Arrecadação para 2007 – Conforme o Plano de Aplicação do Conselho Municipal de São Luís, a previsão de arrecadação para o Fundo da Infância e Adolescência para 2007, será de R$ 3 milhões, sendo:

Discriminação/Fonte Valor R$ %
Tesouro Municipal 850.000,00 28,34
Convênio / Transferência (BNDES, etc.) 350.000,00 11,66
Doações Incentivadas / Promoções 1.600.000,00 53,34
Multas e Penalidades 200.000,00 6,66
Total 3.000.000,00 100,00

Quanto ao Fundo Estadual, a previsão do CEDCA-MA é de arrecadação de cerca de R$ 2 milhões de 200 mil, sendo:

Discriminação/Fonte Valor R$ %
Tesouro Estadual 1.000.000,00 48,00
Convênio (ACCOR) 1.200.000,00 52,00
Total 2.200.000,00 100,00

Entenda a doação de recursos ao fundo.
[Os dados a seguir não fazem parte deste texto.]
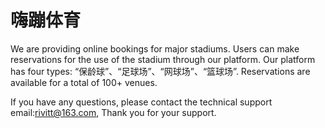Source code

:# 嗨蹦体育

We are providing online bookings for major stadiums. Users can make reservations for the use of the stadium through our platform. Our platform has four types: “保龄球”、“足球场”、“网球场”、“篮球场”. Reservations are available for a total of 100+ venues.

If you have any questions, please contact the technical support email:rivitt@163.com, Thank you for your support.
Veja os exemplos:

1ª Situação – Pessoa Física a pagar – Declaração com imposto a pagar e doação menor que o limite de dedução
Imposto devido em R$ 7.000,00
Imposto de renda retido na fonte 6.500,00
Destinação ao Fundo 0,00
Imposto a pagar 500,00

Como a destinação pode ser de até 6% do imposto devido, neste exemplo teríamos então R$ 7.000,00 x 6% = R$ 420,00. Com a doação (destinação) ao FIA a tabela fica assim:

Imposto devido em R$ 7.000,00
Imposto de renda retido na fonte 6.500,00
Imposto a pagar SEM DOAÇÃO 500,00
Destinação ao Fundo 420,00
Imposto a pagar COM DOAÇÃO 80,00

Neste caso, o doador desembolsa os R$ 500,00 que deveria pagar de imposto, mas R$ 420,00 permanecem no município para aplicação em programas e projetos de atendimento tanto de entidades da sociedade civil quanto do poder público municipal.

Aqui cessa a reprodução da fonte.